Skoda has played it safe with the new Octavia, shunning a radical new design in favour of a look that borrows heavily from its big brother, the Superb.
‘I’m not worried about this car being too conservative,’ Skoda styling boss Thomas Ingenlath told Autocar. ‘Yes it has a lot of cues that make reference to our design language, but it is very much our strategy to develop that and make it recognisable. I would be nervous if we had gone too avant garde, I didn’t feel we had to break new ground.’
The main priorities for the new Octavia were superior quality, comfort, space, functionality and technology, and much effort has been put into lifting the perceived cabin quality with the use of more expensive materials than in the outgoing model.

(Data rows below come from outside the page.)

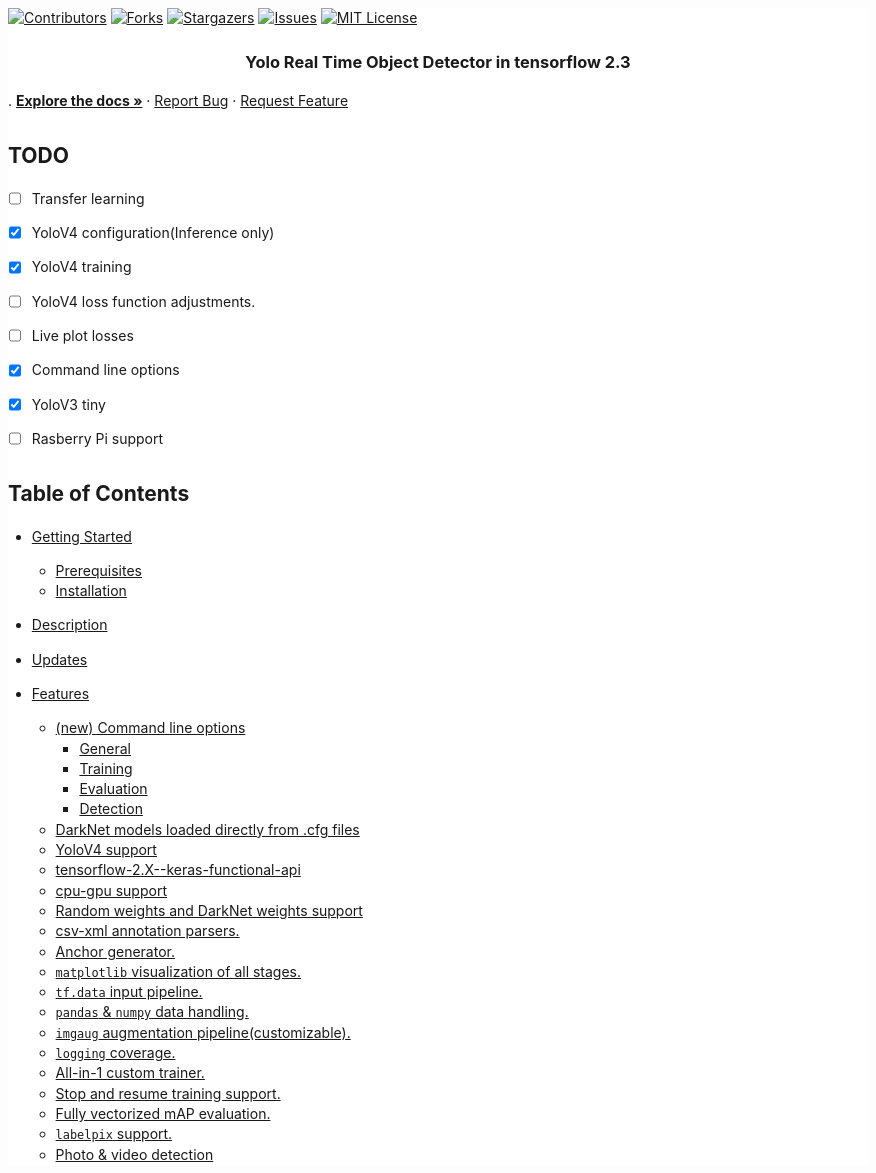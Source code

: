 [![Contributors][contributors-shield]][contributors-url]
[![Forks][forks-shield]][forks-url]
[![Stargazers][stars-shield]][stars-url]
[![Issues][issues-shield]][issues-url]
[![MIT License][license-shield]][license-url]

<p>
  <a href="https://github.com/emadboctorx/yolov3-keras-tf2/">
  </a>

  <h3 align="center">Yolo Real Time Object Detector in tensorflow 2.3</h3>
    .
    <a href="https://github.com/emadboctorx/yolov3-keras-tf2/tree/master/Docs"><strong>Explore the docs »</strong></a>
    ·
    <a href="https://github.com/emadboctorx/yolov3-keras-tf2/issues">Report Bug</a>
    ·
    <a href="https://github.com/emadboctorx/yolov3-keras-tf2/issues">Request Feature</a>
  </p>
  

## **TODO**

* [ ] Transfer learning
* [x] YoloV4 configuration(Inference only)
* [x] YoloV4 training
* [ ] YoloV4 loss function adjustments.
* [ ] Live plot losses
* [x] Command line options
* [x] YoloV3 tiny
* [ ] Rasberry Pi support



## **Table of Contents**

* [Getting Started](#getting-started)
  * [Prerequisites](#prerequisites)
  * [Installation](#installation)

* [Description](#description)

* [Updates](#updates)

* [Features](#features)
  * [(new) Command line options](#new-command-line-options)
    * [General](#general-options)
    * [Training](#training-options)
    * [Evaluation](#evaluation-options)
    * [Detection](#detection-options)
  * [DarkNet models loaded directly from .cfg files](#darknet-models-loaded-directly-from-cfg-files)
  * [YoloV4 support](#yolov4-support)
  * [tensorflow-2.X--keras-functional-api](#tensorflow-22--keras-functional-api)
  * [cpu-gpu support](#cpu--gpu-support)
  * [Random weights and DarkNet weights support](#random-weights-and-darknet-weights-support)
  * [csv-xml annotation parsers.](#csv-xml-annotation-parsers)
  * [Anchor generator.](#anchor-generator)
  * [`matplotlib` visualization of all stages.](#matplotlib-visualization-of-all-stages)
  * [`tf.data` input pipeline.](#tfdata-input-pipeline)
  * [`pandas` & `numpy` data handling.](#pandas--numpy-data-handling)
  * [`imgaug` augmentation pipeline(customizable).](#imgaug-augmentation-pipelinecustomizable)
  * [`logging` coverage.](#logging)
  * [All-in-1 custom trainer.](#all-in-1-custom-trainer-class)
  * [Stop and resume training support.](#stop-and-resume-training-support)
  * [Fully vectorized mAP evaluation.](#fully-vectorized-map-evaluation)
  * [`labelpix` support.](#labelpix-support)
  * [Photo & video detection](#photo--video-detection)

[contributors-shield]: https://img.shields.io/github/contributors/emadboctorx/yolov3-keras-tf2?style=flat-square
[contributors-url]: https://github.com/emadboctorx/yolov3-keras-tf2/graphs/contributors
[forks-shield]: https://img.shields.io/github/forks/emadboctorx/yolov3-keras-tf2?style=flat-square
[forks-url]: https://github.com/emadboctorx/yolov3-keras-tf2/network/members
[stars-shield]: https://img.shields.io/github/stars/emadboctorx/yolov3-keras-tf2?style=flat-square
[stars-url]: https://github.com/emadboctorx/yolov3-keras-tf2/stargazers
[issues-shield]: https://img.shields.io/github/issues/emadboctorx/yolov3-keras-tf2?style=flat-square
[issues-url]: https://github.com/emadboctorx/yolov3-keras-tf2/issues
[license-shield]: https://img.shields.io/github/license/emadboctorx/yolov3-keras-tf2
[license-url]: https://github.com/emadboctorx/yolov3-keras-tf2/blob/master/LICENSE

‘It is important to get the interior you expect when you look at the outside,’ said Ingenlath. ‘That’s not necessarily something that happened with the old Octavia.’
Although based on the same platform as the VW Golf/Audi A3/Seat Altea, Skoda claims to have stamped its own mark on the driving experience. The multi-link independent rear suspension has been tuned for ride comfort over sporty handling.
Interior space has increased, thanks to a wheelbase stretched by 66mm to 2578mm. The car is 65mm longer overall that its predecessor at 4572mm, and luggage space jumps by 32 litres to 560, or 1350 with the seats folded.
A full range of four petrol and two diesel engines will be available: 74bhp 1.4, 101bhp 1.6, 113bhp 1.6 and 148bhp 2.0 petrols, while black-pump lovers can pick 103bhp 1.9 or 138bhp 2.0 TDi PD diesels.
The revolutionary dual-clutch DSG gearbox will be available on the diesels, while a traditional auto is an option across the petrol engines, bar the manual-only entry 1.4.